2) « Dans son examen stratégique de 2021 , la Banque centrale européenne a déclaré qu’elle devrait utiliser un langage plus accessible dans ses communications futures, en éduquant le public sur des questions complexes sans les simplifier à l’excès. Malheureusement, la BCE n’a pas mis à jour son langage ou n’est pas devenue plus conviviale pour les citoyens depuis lors. »
3) « Malheureusement, il semble que les banques centrales ne soient pas disposées à s’engager dans ce nécessaire processus d’autoréflexion.

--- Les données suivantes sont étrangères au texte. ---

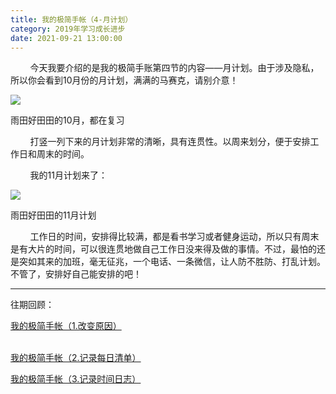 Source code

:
 ```yaml
---
title: 我的极简手帐（4-月计划）
category: 2019年学习成长进步
date: 2021-09-21 13:00:00
---
```


        今天我要介绍的是我的极简手账第四节的内容——月计划。由于涉及隐私，所以你会看到10月份的月计划，满满的马赛克，请别介意！

![](http://upload-images.jianshu.io/upload_images/3910675-21e95df27fc099f3.jpg?imageMogr2/auto-orient/strip%7CimageView2/2/w/1080/q/50)  

雨田好田田的10月，都在复习

        打竖一列下来的月计划非常的清晰，具有连贯性。以周来划分，便于安排工作日和周末的时间。

        我的11月计划来了：

![](http://upload-images.jianshu.io/upload_images/3910675-05b414adc4e7a122.jpg?imageMogr2/auto-orient/strip%7CimageView2/2/w/1080/q/50)  

雨田好田田的11月计划

        工作日的时间，安排得比较满，都是看书学习或者健身运动，所以只有周末是有大片的时间，可以很连贯地做自己工作日没来得及做的事情。不过，最怕的还是突如其来的加班，毫无征兆，一个电话、一条微信，让人防不胜防、打乱计划。不管了，安排好自己能安排的吧！

  

---

往期回顾：

[我的极简手帐（1.改变原因）](https://www.jianshu.com/p/14621532714c)

[  
](https://www.jianshu.com/p/14621532714c)[我的极简手帐（2.记录每日清单）](https://www.jianshu.com/p/130132c4c28f)

[我的极简手帐（3.记录时间日志）](https://www.jianshu.com/p/633fe0f2bf20)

À ce jour, seule la Reserve Bank of Australia a reconnu ses erreurs de politique antérieures et pris des mesures pour accroître l’engagement des citoyens .
1) On peut supposer qu’il n’est pas étonnant que quelqu’un qui a mal jugé de la tâche qui lui était confiée et s’est planté perde la confiance de ses employeurs…
Dans beaucoup d’entreprises, anglo saxonnes notamment, à ce niveau de ratage, ce serait le « pink- slip » avec escorte hors des locaux.
2) Le remède proposé : non pas remédier aux erreurs mais « mettre à jour son langage » … Pour pouvoir continuer à berlurer ses employeurs?
3) Reconnaître ses erreurs n’est pas les résoudre. Cette reconnaissance garantit- elle la non répétition des mêmes erreurs ? Etant donné que le remède proposé est de mettre à jour le langage et d’éduquer les employeurs et non les fautifs, c’est peu probable.
Résumé de l’article : » Bon, on a merdé du fait de nos erreurs analytiques et de nos erreurs de jugement, mais c’est de votre faute: c’est parce que vous ne comprenez pas! Alors on va vous complexpliquer les choses autrement pour que vous ne compreniez toujours pas qu’on va continuer à merder! »
Et c’est ainsi que FED, BoE et BCE sont grandes dans jardin de nous!